You can get a more structural picture of a binary file by using the Office Visualizer Tool, offvis.exe. The following link allows you to directly download this tool from the Download Center: https://download.microsoft.com/download/1/2/7/127BA59A-4FE1-4ACD-BA47-513CEEF85A85/OffVis.zipWhen you load any Microsoft Office binary file into the Visualizer, you are presented with two panes. The navigation pane shows the raw file contents, with each row showing current offset, a chain of hexadecimal numbers, and their text representation if any. The results pane shows the parsing results that consist of the name of the current data structure, its value, offset location, size, and type. The following screen shot shows part of a .doc file that contains the text "Hello, world" in the visualizer. The letter "w" is selected. This causes the visualizer to highlight the corresponding hexadecimal number and data structure.

Figure 1. HelloWorld.doc rendered in offvis.exe

Office Visualizer

Creating Custom Binary File Format Viewers

You can create a custom viewer, which you can use to target specific content, or as a way to become familiar with the file format. Your viewer has to read the data stream, interpret the structures in it, and navigate the offsets to find the text and whatever other content that you want to show. These data structures are different for each file type, but in every case, the process is similar.

To find content in binary file format-based files

  1. Read the file stream.

  2. Identify the structure or structures that may contain the content that you are looking for.

  3. In the first structure, find the offset value that specifies the location of the next section that you are looking for.

  4. Go to that section in the stream.

  5. Repeat the previous two steps until you locate the content that you want.

  6. Read and parse the content.

Depending on your needs, this can take from less than a hundred lines of code for a simple text extractor to millions of lines to emulate the original host program.
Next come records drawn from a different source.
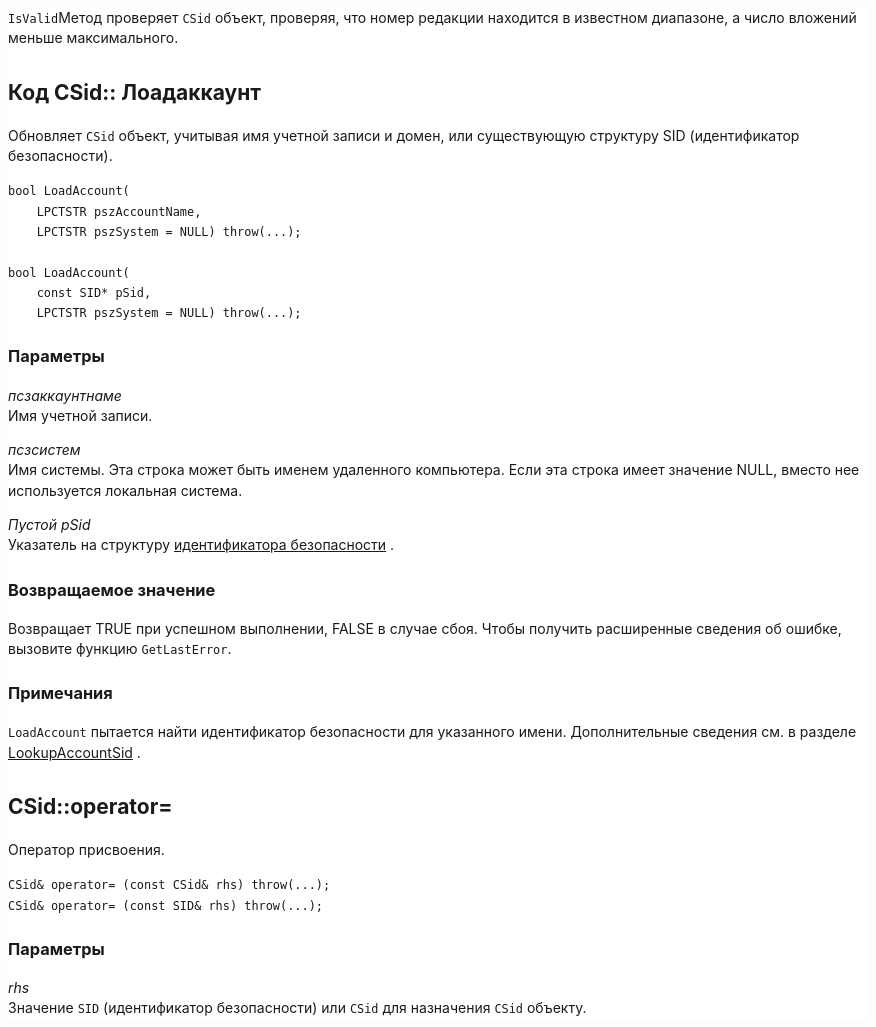 `IsValid`Метод проверяет `CSid` объект, проверяя, что номер редакции находится в известном диапазоне, а число вложений меньше максимального.

## <a name="csidloadaccount"></a><a name="loadaccount"></a> Код CSid:: Лоадаккаунт

Обновляет `CSid` объект, учитывая имя учетной записи и домен, или существующую структуру SID (идентификатор безопасности).

```
bool LoadAccount(
    LPCTSTR pszAccountName,
    LPCTSTR pszSystem = NULL) throw(...);

bool LoadAccount(
    const SID* pSid,
    LPCTSTR pszSystem = NULL) throw(...);
```

### <a name="parameters"></a>Параметры

*псзаккаунтнаме*<br/>
Имя учетной записи.

*псзсистем*<br/>
Имя системы. Эта строка может быть именем удаленного компьютера. Если эта строка имеет значение NULL, вместо нее используется локальная система.

*Пустой pSid*<br/>
Указатель на структуру [идентификатора безопасности](/windows/win32/api/winnt/ns-winnt-sid) .

### <a name="return-value"></a>Возвращаемое значение

Возвращает TRUE при успешном выполнении, FALSE в случае сбоя. Чтобы получить расширенные сведения об ошибке, вызовите функцию `GetLastError`.

### <a name="remarks"></a>Примечания

`LoadAccount` пытается найти идентификатор безопасности для указанного имени. Дополнительные сведения см. в разделе [LookupAccountSid](/windows/win32/api/winbase/nf-winbase-lookupaccountsidw) .

## <a name="csidoperator-"></a><a name="operator_eq"></a> CSid::operator=

Оператор присвоения.

```
CSid& operator= (const CSid& rhs) throw(...);
CSid& operator= (const SID& rhs) throw(...);
```

### <a name="parameters"></a>Параметры

*rhs*<br/>
Значение `SID` (идентификатор безопасности) или `CSid` для назначения `CSid` объекту.
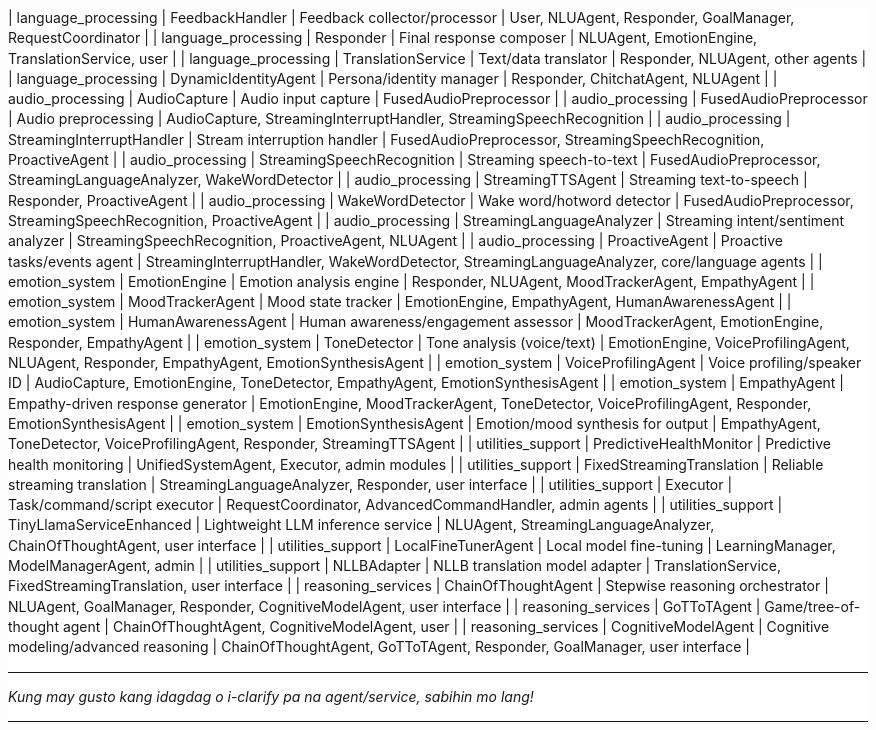 | language_processing    | FeedbackHandler              | Feedback collector/processor          | User, NLUAgent, Responder, GoalManager, RequestCoordinator                                           |
| language_processing    | Responder                    | Final response composer               | NLUAgent, EmotionEngine, TranslationService, user                                                    |
| language_processing    | TranslationService           | Text/data translator                  | Responder, NLUAgent, other agents                                                                    |
| language_processing    | DynamicIdentityAgent         | Persona/identity manager              | Responder, ChitchatAgent, NLUAgent                                                                   |
| audio_processing       | AudioCapture                 | Audio input capture                   | FusedAudioPreprocessor                                                                               |
| audio_processing       | FusedAudioPreprocessor       | Audio preprocessing                   | AudioCapture, StreamingInterruptHandler, StreamingSpeechRecognition                                  |
| audio_processing       | StreamingInterruptHandler    | Stream interruption handler           | FusedAudioPreprocessor, StreamingSpeechRecognition, ProactiveAgent                                   |
| audio_processing       | StreamingSpeechRecognition   | Streaming speech-to-text              | FusedAudioPreprocessor, StreamingLanguageAnalyzer, WakeWordDetector                                  |
| audio_processing       | StreamingTTSAgent            | Streaming text-to-speech              | Responder, ProactiveAgent                                                                            |
| audio_processing       | WakeWordDetector             | Wake word/hotword detector            | FusedAudioPreprocessor, StreamingSpeechRecognition, ProactiveAgent                                   |
| audio_processing       | StreamingLanguageAnalyzer    | Streaming intent/sentiment analyzer   | StreamingSpeechRecognition, ProactiveAgent, NLUAgent                                                 |
| audio_processing       | ProactiveAgent               | Proactive tasks/events agent          | StreamingInterruptHandler, WakeWordDetector, StreamingLanguageAnalyzer, core/language agents         |
| emotion_system         | EmotionEngine                | Emotion analysis engine               | Responder, NLUAgent, MoodTrackerAgent, EmpathyAgent                                                  |
| emotion_system         | MoodTrackerAgent             | Mood state tracker                    | EmotionEngine, EmpathyAgent, HumanAwarenessAgent                                                     |
| emotion_system         | HumanAwarenessAgent          | Human awareness/engagement assessor   | MoodTrackerAgent, EmotionEngine, Responder, EmpathyAgent                                             |
| emotion_system         | ToneDetector                 | Tone analysis (voice/text)            | EmotionEngine, VoiceProfilingAgent, NLUAgent, Responder, EmpathyAgent, EmotionSynthesisAgent         |
| emotion_system         | VoiceProfilingAgent          | Voice profiling/speaker ID            | AudioCapture, EmotionEngine, ToneDetector, EmpathyAgent, EmotionSynthesisAgent                       |
| emotion_system         | EmpathyAgent                 | Empathy-driven response generator     | EmotionEngine, MoodTrackerAgent, ToneDetector, VoiceProfilingAgent, Responder, EmotionSynthesisAgent |
| emotion_system         | EmotionSynthesisAgent        | Emotion/mood synthesis for output     | EmpathyAgent, ToneDetector, VoiceProfilingAgent, Responder, StreamingTTSAgent                        |
| utilities_support      | PredictiveHealthMonitor      | Predictive health monitoring          | UnifiedSystemAgent, Executor, admin modules                                                          |
| utilities_support      | FixedStreamingTranslation    | Reliable streaming translation        | StreamingLanguageAnalyzer, Responder, user interface                                                 |
| utilities_support      | Executor                     | Task/command/script executor          | RequestCoordinator, AdvancedCommandHandler, admin agents                                             |
| utilities_support      | TinyLlamaServiceEnhanced     | Lightweight LLM inference service     | NLUAgent, StreamingLanguageAnalyzer, ChainOfThoughtAgent, user interface                             |
| utilities_support      | LocalFineTunerAgent          | Local model fine-tuning               | LearningManager, ModelManagerAgent, admin                                                            |
| utilities_support      | NLLBAdapter                  | NLLB translation model adapter        | TranslationService, FixedStreamingTranslation, user interface                                        |
| reasoning_services     | ChainOfThoughtAgent          | Stepwise reasoning orchestrator       | NLUAgent, GoalManager, Responder, CognitiveModelAgent, user interface                                |
| reasoning_services     | GoTToTAgent                  | Game/tree-of-thought agent            | ChainOfThoughtAgent, CognitiveModelAgent, user                                                       |
| reasoning_services     | CognitiveModelAgent          | Cognitive modeling/advanced reasoning | ChainOfThoughtAgent, GoTToTAgent, Responder, GoalManager, user interface                             |

---

_Kung may gusto kang idagdag o i-clarify pa na agent/service, sabihin mo lang!_

---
Editing Office Binary File Format–Based Files

In general, you should never attempt to directly edit a Microsoft Office binary file. Instead, use a Save operation, which is similar to how you send a document to a printer. When you print a Word document for example, you do not send the whole .doc file to the printer to render. Instead, Word creates a snapshot of your document, formatted according to the printer specifications. The printer may have logic to interpret fonts, but all of the layout information is processed by the sending application.
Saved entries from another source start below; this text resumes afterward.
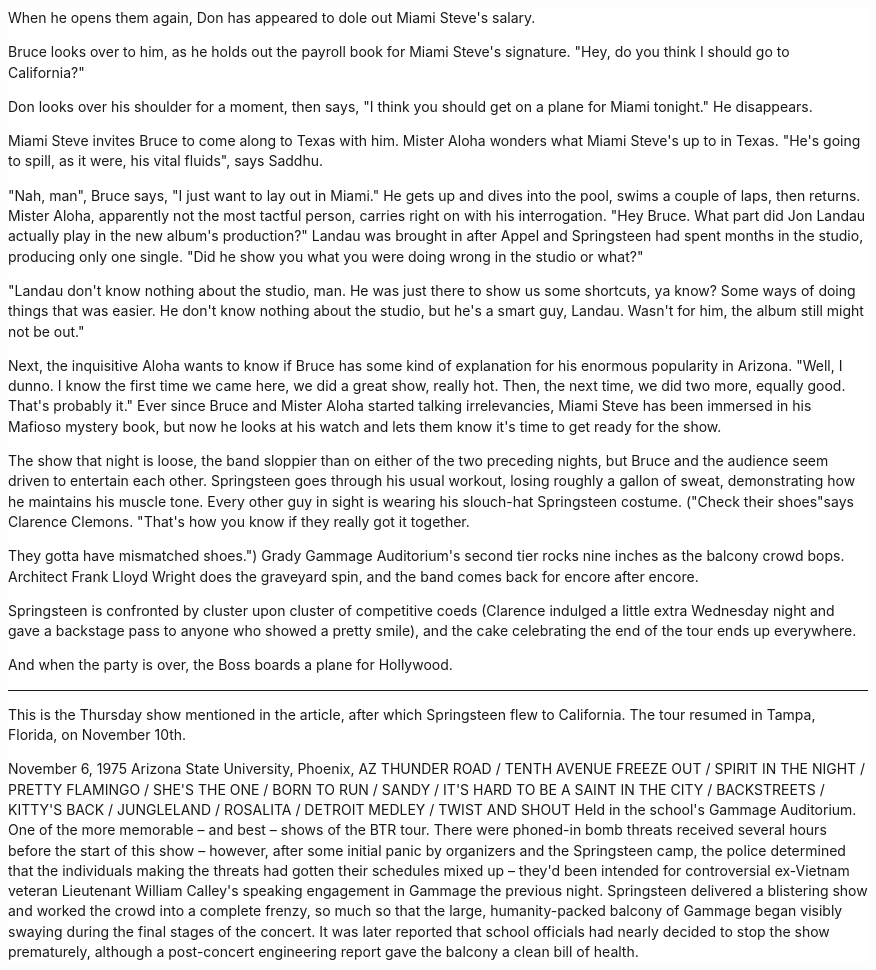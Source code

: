 When he opens them again, Don has appeared to dole out Miami Steve's salary.

Bruce looks over to him, as he holds out the payroll book for Miami Steve's signature. "Hey, do you think I should go to California?"

Don looks over his shoulder for a moment, then says, "I think you should get on a plane for Miami tonight." He disappears.

Miami Steve invites Bruce to come along to Texas with him. Mister Aloha wonders what Miami Steve's up to in Texas. "He's going to spill, as it were, his vital fluids", says Saddhu.

"Nah, man", Bruce says, "I just want to lay out in Miami." He gets up and dives into the pool, swims a couple of laps, then returns. Mister Aloha, apparently not the most tactful person, carries right on with his interrogation. "Hey Bruce. What part did Jon Landau actually play in the new album's production?" Landau was brought in after Appel and Springsteen had spent months in the studio, producing only one single. "Did he show you what you were doing wrong in the studio or what?"

"Landau don't know nothing about the studio, man. He was just there to show us some shortcuts, ya know? Some ways of doing things that was easier. He don't know nothing about the studio, but he's a smart guy, Landau. Wasn't for him, the album still might not be out."

Next, the inquisitive Aloha wants to know if Bruce has some kind of explanation for his enormous popularity in Arizona. "Well, I dunno. I know the first time we came here, we did a great show, really hot. Then, the next time, we did two more, equally good. That's probably it." Ever since Bruce and Mister Aloha started talking irrelevancies, Miami Steve has been immersed in his Mafioso mystery book, but now he looks at his watch and lets them know it's time to get ready for the show.

The show that night is loose, the band sloppier than on either of the two preceding nights, but Bruce and the audience seem driven to entertain each other. Springsteen goes through his usual workout, losing roughly a gallon of sweat, demonstrating how he maintains his muscle tone. Every other guy in sight is wearing his slouch-hat Springsteen costume. ("Check their shoes"says Clarence Clemons. "That's how you know if they really got it together.

They gotta have mismatched shoes.") Grady Gammage Auditorium's second tier rocks nine inches as the balcony crowd bops. Architect Frank Lloyd Wright does the graveyard spin, and the band comes back for encore after encore.

Springsteen is confronted by cluster upon cluster of competitive coeds (Clarence indulged a little extra Wednesday night and gave a backstage pass to anyone who showed a pretty smile), and the cake celebrating the end of the tour ends up everywhere.

And when the party is over, the Boss boards a plane for Hollywood.

---

This is the Thursday show mentioned in the article, after which Springsteen flew to California. The tour resumed in Tampa, Florida, on November 10th.

November 6, 1975 Arizona State University, Phoenix, AZ THUNDER ROAD / TENTH AVENUE FREEZE OUT / SPIRIT IN THE NIGHT / PRETTY FLAMINGO / SHE'S THE ONE / BORN TO RUN / SANDY / IT'S HARD TO BE A SAINT IN THE CITY / BACKSTREETS / KITTY'S BACK / JUNGLELAND / ROSALITA / DETROIT MEDLEY / TWIST AND SHOUT Held in the school's Gammage Auditorium. One of the more memorable – and best – shows of the BTR tour. There were phoned-in bomb threats received several hours before the start of this show – however, after some initial panic by organizers and the Springsteen camp, the police determined that the individuals making the threats had gotten their schedules mixed up – they'd been intended for controversial ex-Vietnam veteran Lieutenant William Calley's speaking engagement in Gammage the previous night. Springsteen delivered a blistering show and worked the crowd into a complete frenzy, so much so that the large, humanity-packed balcony of Gammage began visibly swaying during the final stages of the concert. It was later reported that school officials had nearly decided to stop the show prematurely, although a post-concert engineering report gave the balcony a clean bill of health.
Similarly, when you save a file in a binary format, the host application translates the data in memory to the specified binary format and creates the file. If a file already exists with the same name, the new file overwrites it.

This approach has several advantages.

  • Your application can store and manipulate the file contents in any format that you choose, which is much easier than working with binary data directly.

  • By reading the original binary file into memory once and then immediately converting the data into an internal representation, you avoid having to recalculate multiple pointers to different offset positions, which may change with every edit.

  • After your application has an internal representation of the file in memory, it can save that file to any format the application supports.

  • By using a shared internal representation, your application can include logic to read multiple file formats and then work with them in the same manner.

So, the process of editing a binary format file really has three steps.

To edit a binary file format-based file

  1. Read the file into an internal representation.

  2. Edit the internal representation in your application.

  3. Save the representation into the binary format, with the same file name and location as the source file.

Conclusion

Understanding and working with binary file formats can be a challenge. Hopefully, by learning about the basic structures and experimenting with some procedures provided in this article series, you will be ready to delve into more complex implementations with nothing more than the open specification documentation and some downloadable tools.